The carriers sought to avoid these obligations by special contracts or stipulations in bills of lading, relieving them of liabilities which they would incur under the rules laid down by the courts in the absence of such agreements. Although the courts upheld some such efforts, they reserved the right to refuse to enforce contractual exemptions from liability which trenched upon judicial notions of public policy. The most important limit thus set to the power of the carrier to contract out of his commonlaw liability was the rule that courts would strike down any stipulation which relieved the carrier for hire from liability for damage caused by its own negligence. Applied first by this Court to the railroads, Railroad Co. v. Lockwood, 17 Wall. 357, the doctrine was extended to carriers by sea a few years later in Liverpool & Great Western Steam Co. v. Phenix Ins. Co., 129 U. S. 397. Underlying the decision was the premise that such an agreement, if enforced, would tend to relax the vigilance and care in seamanship which the threat of liability encouraged. See Railroad Co. v. Lockwood, supra, at 371, 377–378.
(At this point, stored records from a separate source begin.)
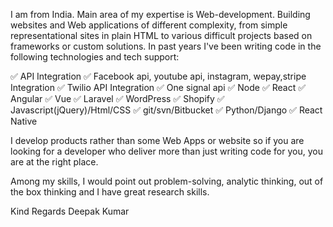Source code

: I am from India. Main area of my expertise is Web-development. Building websites and Web applications of different complexity, from simple representational sites in plain HTML to various difficult projects based on frameworks or custom solutions.
In past years I've been writing code in the following technologies and tech support:

✅ API Integration
✅ Facebook api, youtube api, instagram, wepay,stripe Integration
✅ Twilio API Integration
✅ One signal api
✅ Node
✅ React
✅ Angular
✅ Vue
✅ Laravel
✅ WordPress
✅ Shopify
✅ Javascript(jQuery)/Html/CSS
✅ git/svn/Bitbucket
✅ Python/Django
✅ React Native

I develop products rather than some Web Apps or website so if you are looking for a developer who deliver more than just writing code for you, you are at the right place.

Among my skills, I would point out problem-solving, analytic thinking, out of the box thinking and I have great research skills.

Kind Regards
Deepak Kumar 
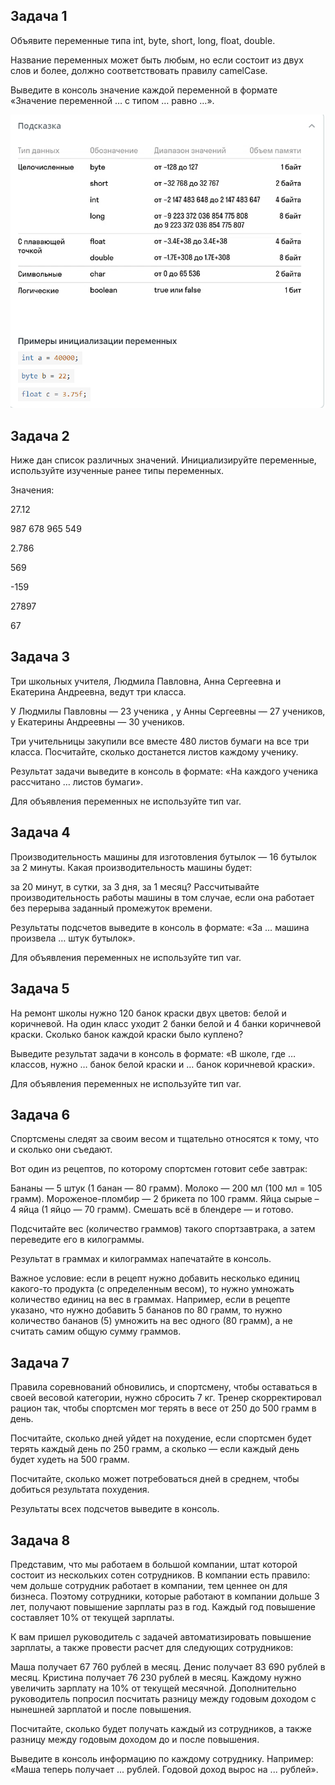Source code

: ## Задача 1
Объявите переменные типа int, byte, short, long, float, double.

Название переменных может быть любым, но если состоит из двух слов и более, должно соответствовать правилу camelCase.

Выведите в консоль значение каждой переменной в формате «Значение переменной … с типом … равно …».

![img.png](img.png)

## Задача 2
Ниже дан список различных значений. Инициализируйте переменные, используйте изученные ранее типы переменных.

Значения:

27.12

987 678 965 549

2.786

569

-159

27897

67

## Задача 3
Три школьных учителя, Людмила Павловна, Анна Сергеевна и Екатерина Андреевна, ведут три класса.

У Людмилы Павловны — 23 ученика , у Анны Сергеевны — 27 учеников, у Екатерины Андреевны — 30 учеников.

Три учительницы закупили все вместе 480 листов бумаги на все три класса. Посчитайте, сколько достанется листов каждому ученику.

Результат задачи выведите в консоль в формате: «На каждого ученика рассчитано … листов бумаги».

Для объявления переменных не используйте тип var.

## Задача 4
Производительность машины для изготовления бутылок — 16 бутылок за 2 минуты. Какая производительность машины будет:

за 20 минут,
в сутки,
за 3 дня,
за 1 месяц?
Рассчитывайте производительность работы машины в том случае, если она работает без перерыва заданный промежуток времени.

Результаты подсчетов выведите в консоль в формате: «За … машина произвела … штук бутылок».

Для объявления переменных не используйте тип var.

## Задача 5
На ремонт школы нужно 120 банок краски двух цветов: белой и коричневой. На один класс уходит 2 банки белой и 4 банки коричневой краски. Сколько банок каждой краски было куплено?

Выведите результат задачи в консоль в формате: «В школе, где … классов, нужно … банок белой краски и … банок коричневой краски».

Для объявления переменных не используйте тип var.

## Задача 6
Спортсмены следят за своим весом и тщательно относятся к тому, что и сколько они съедают.

Вот один из рецептов, по которому спортсмен готовит себе завтрак:

Бананы — 5 штук (1 банан — 80 грамм).
Молоко — 200 мл (100 мл = 105 грамм).
Мороженое-пломбир — 2 брикета по 100 грамм.
Яйца сырые – 4 яйца (1 яйцо — 70 грамм).
Смешать всё в блендере — и готово.

Подсчитайте вес (количество граммов) такого спортзавтрака, а затем переведите его в килограммы.

Результат в граммах и килограммах напечатайте в консоль.

Важное условие: если в рецепт нужно добавить несколько единиц какого-то продукта (с определенным весом), то нужно умножать количество единиц на вес в граммах. Например, если в рецепте указано, что нужно добавить 5 бананов по 80 грамм, то нужно количество бананов (5) умножить на вес одного (80 грамм), а не считать самим общую сумму граммов.


## Задача 7
Правила соревнований обновились, и спортсмену, чтобы оставаться в своей весовой категории, нужно сбросить 7 кг. Тренер скорректировал рацион так, чтобы спортсмен мог терять в весе от 250 до 500 грамм в день.

Посчитайте, сколько дней уйдет на похудение, если спортсмен будет терять каждый день по 250 грамм, а сколько — если каждый день будет худеть на 500 грамм.

Посчитайте, сколько может потребоваться дней в среднем, чтобы добиться результата похудения.

Результаты всех подсчетов выведите в консоль.


## Задача 8
Представим, что мы работаем в большой компании, штат которой состоит из нескольких сотен сотрудников. В компании есть правило: чем дольше сотрудник работает в компании, тем ценнее он для бизнеса. Поэтому сотрудники, которые работают в компании дольше 3 лет, получают повышение зарплаты раз в год. Каждый год повышение составляет 10% от текущей зарплаты.

К вам пришел руководитель с задачей автоматизировать повышение зарплаты, а также провести расчет для следующих сотрудников:

Маша получает 67 760 рублей в месяц.
Денис получает 83 690 рублей в месяц.
Кристина получает 76 230 рублей в месяц.
Каждому нужно увеличить зарплату на 10% от текущей месячной. Дополнительно руководитель попросил посчитать разницу между годовым доходом с нынешней зарплатой и после повышения.

Посчитайте, сколько будет получать каждый из сотрудников, а также разницу между годовым доходом до и после повышения.

Выведите в консоль информацию по каждому сотруднику. Например: «Маша теперь получает ... рублей. Годовой доход вырос на ... рублей».

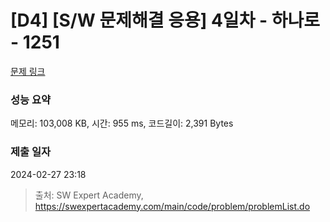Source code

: # [D4] [S/W 문제해결 응용] 4일차 - 하나로 - 1251 

[문제 링크](https://swexpertacademy.com/main/code/problem/problemDetail.do?contestProbId=AV15StKqAQkCFAYD) 

### 성능 요약

메모리: 103,008 KB, 시간: 955 ms, 코드길이: 2,391 Bytes

### 제출 일자

2024-02-27 23:18



> 출처: SW Expert Academy, https://swexpertacademy.com/main/code/problem/problemList.do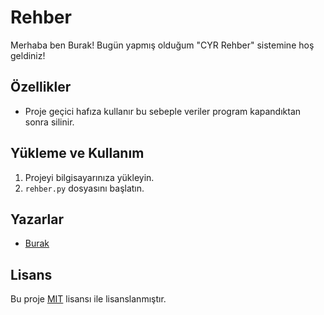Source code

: # Rehber

Merhaba ben Burak! Bugün yapmış olduğum "CYR Rehber" sistemine hoş geldiniz!

## Özellikler

* Proje geçici hafıza kullanır bu sebeple veriler program kapandıktan sonra silinir.

## Yükleme ve Kullanım

1. Projeyi bilgisayarınıza yükleyin.
2. `rehber.py` dosyasını başlatın.

## Yazarlar

- [Burak](https://github.com/Cyrussw) 

## Lisans

Bu proje [MIT](https://opensource.org/licenses/MIT) lisansı ile lisanslanmıştır.
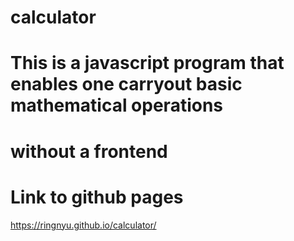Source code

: # calculator
# This is a javascript program that enables one carryout basic mathematical operations
# without a frontend
# Link to github pages
https://ringnyu.github.io/calculator/
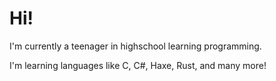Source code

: # Hi!
I'm currently a teenager in highschool learning programming.

I'm learning languages like C, C#, Haxe, Rust, and many more!
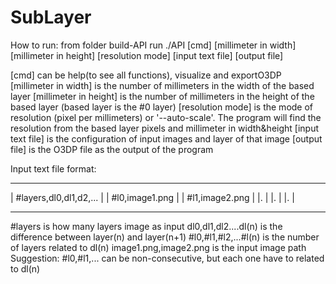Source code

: # SubLayer

How to run:
from folder build-API
run ./API [cmd] [millimeter in width] [millimeter in height] [resolution mode] [input text file] [output file]

[cmd] can be help(to see all functions), visualize and exportO3DP
[millimeter in width] is the number of millimeters in the width of the based layer
[millimeter in height] is the number of millimeters in the height of the based layer
(based layer is the #0 layer)
[resolution mode] is the mode of resolution (pixel per millimeters) or '--auto-scale'. The program will find the resolution from the based layer pixels and millimeter in width&height
[input text file] is the configuration of input images and layer of that image
[output file] is the O3DP file as the output of the program

Input text file format:
_____________________________
| #layers,dl0,dl1,d2,...    |
| #l0,image1.png            |
| #l1,image2.png            |
|.                          |
|.                          |
|.                          |
_____________________________
#layers is how many layers image as input
dl0,dl1,dl2....dl(n) is the difference between layer(n) and layer(n+1)
#l0,#l1,#l2,...#l(n) is the number of layers related to dl(n)
image1.png,image2.png is the input image path
Suggestion:
#l0,#l1,... can be non-consecutive, but each one have to related to dl(n)
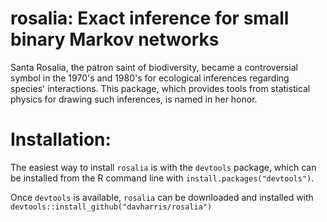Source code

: # rosalia: Exact inference for small binary Markov networks

Santa Rosalia, the patron saint of biodiversity, became a controversial symbol in the 1970's
and 1980's for ecological inferences regarding species' interactions. This package, which 
provides tools from statistical physics for drawing such inferences, is named in her honor.

# Installation:

The easiest way to install `rosalia` is with the `devtools` package, which can be installed from 
the R command line with `install.packages("devtools")`.

Once `devtools` is available, `rosalia` can be downloaded and installed with 
`devtools::install_github("davharris/rosalia")`
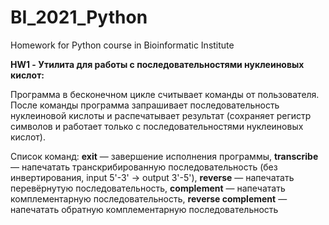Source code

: # BI_2021_Python
Homework for Python course in Bioinformatic Institute

**HW1 - Утилита для работы с последовательностями нуклеиновых кислот:**

Программа в бесконечном цикле считывает команды от пользователя. После команды программа запрашивает последовательность нуклеиновой кислоты и распечатывает результат (сохраняет регистр символов и работает только с последовательностями нуклеиновых кислот).

Список команд: **exit** — завершение исполнения программы, **transcribe** — напечатать транскрибированную последовательность (без инвертирования, input 5'-3' -> output 3'-5'), **reverse** — напечатать перевёрнутую последовательность, **complement** — напечатать комплементарную последовательность, **reverse complement** — напечатать обратную комплементарную последовательность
The process by which this body of rules and exceptions was developed is typical of the growth of judge-made law in our system. Without legislative guidance, judges in deciding cases are necessarily thrown upon their own resources in ascertaining the public policy applicable to particular situations.

2 The courts based this reservation upon the observation that such contracts were not in fact consensual agreements. The shipper had little choice but to accept the carriers' terms. See, e. g., Railroad Co. v. Lockwood, 17 Wall. 357, 379; Liverpool & Great Western Steam Co. v. Phenix Ins. Co., 129 U. S. 397, 441. This circumstance did not necessarily void the agreement, since many stipulations were upheld. But it provided justification for refusing to enforce those which offended judicially pronounced public policy.